▶ Aim of the exercise: Apart from the pictures, write out the records that follow exactly.

▶ Input data:
BEGIN

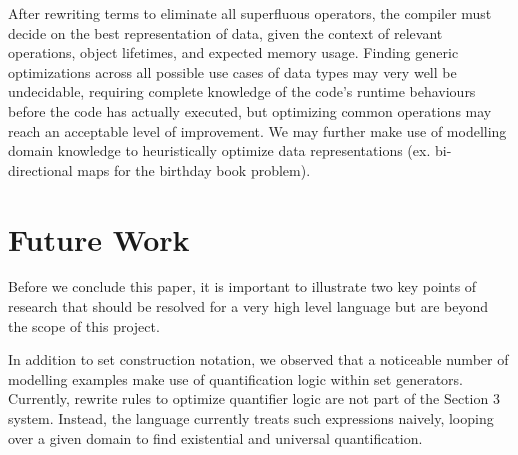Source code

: \documentclass{article}
\begin{document}


After rewriting terms to eliminate all superfluous operators, the compiler must decide on the best representation of data, given the context of relevant operations, object lifetimes, and expected memory usage. Finding generic optimizations across all possible use cases of data types may very well be undecidable, requiring complete knowledge of the code's runtime behaviours before the code has actually executed, but optimizing common operations may reach an acceptable level of improvement. We may further make use of modelling domain knowledge to heuristically optimize data representations (ex. bi-directional maps for the birthday book problem).

\section{Future Work}

Before we conclude this paper, it is important to illustrate two key points of research that should be resolved for a very high level language but are beyond the scope of this project.

In addition to set construction notation, we observed that a noticeable number of modelling examples make use of quantification logic within set generators. Currently, rewrite rules to optimize quantifier logic are not part of the Section 3 system. Instead, the language currently treats such expressions naively, looping over a given domain to find existential and universal quantification.
\end{document}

END

▶ Answer for the task:
Source code

: \documentclass{article}
\begin{document}


After rewriting terms to eliminate all superfluous operators, the compiler must decide on the best representation of data, given the context of relevant operations, object lifetimes, and expected memory usage. Finding generic optimizations across all possible use cases of data types may very well be undecidable, requiring complete knowledge of the code's runtime behaviours before the code has actually executed, but optimizing common operations may reach an acceptable level of improvement. We may further make use of modelling domain knowledge to heuristically optimize data representations (ex. bi-directional maps for the birthday book problem).

\section{Future Work}

Before we conclude this paper, it is important to illustrate two key points of research that should be resolved for a very high level language but are beyond the scope of this project.

In addition to set construction notation, we observed that a noticeable number of modelling examples make use of quantification logic within set generators. Currently, rewrite rules to optimize quantifier logic are not part of the Section 3 system. Instead, the language currently treats such expressions naively, looping over a given domain to find existential and universal quantification.
\end{document}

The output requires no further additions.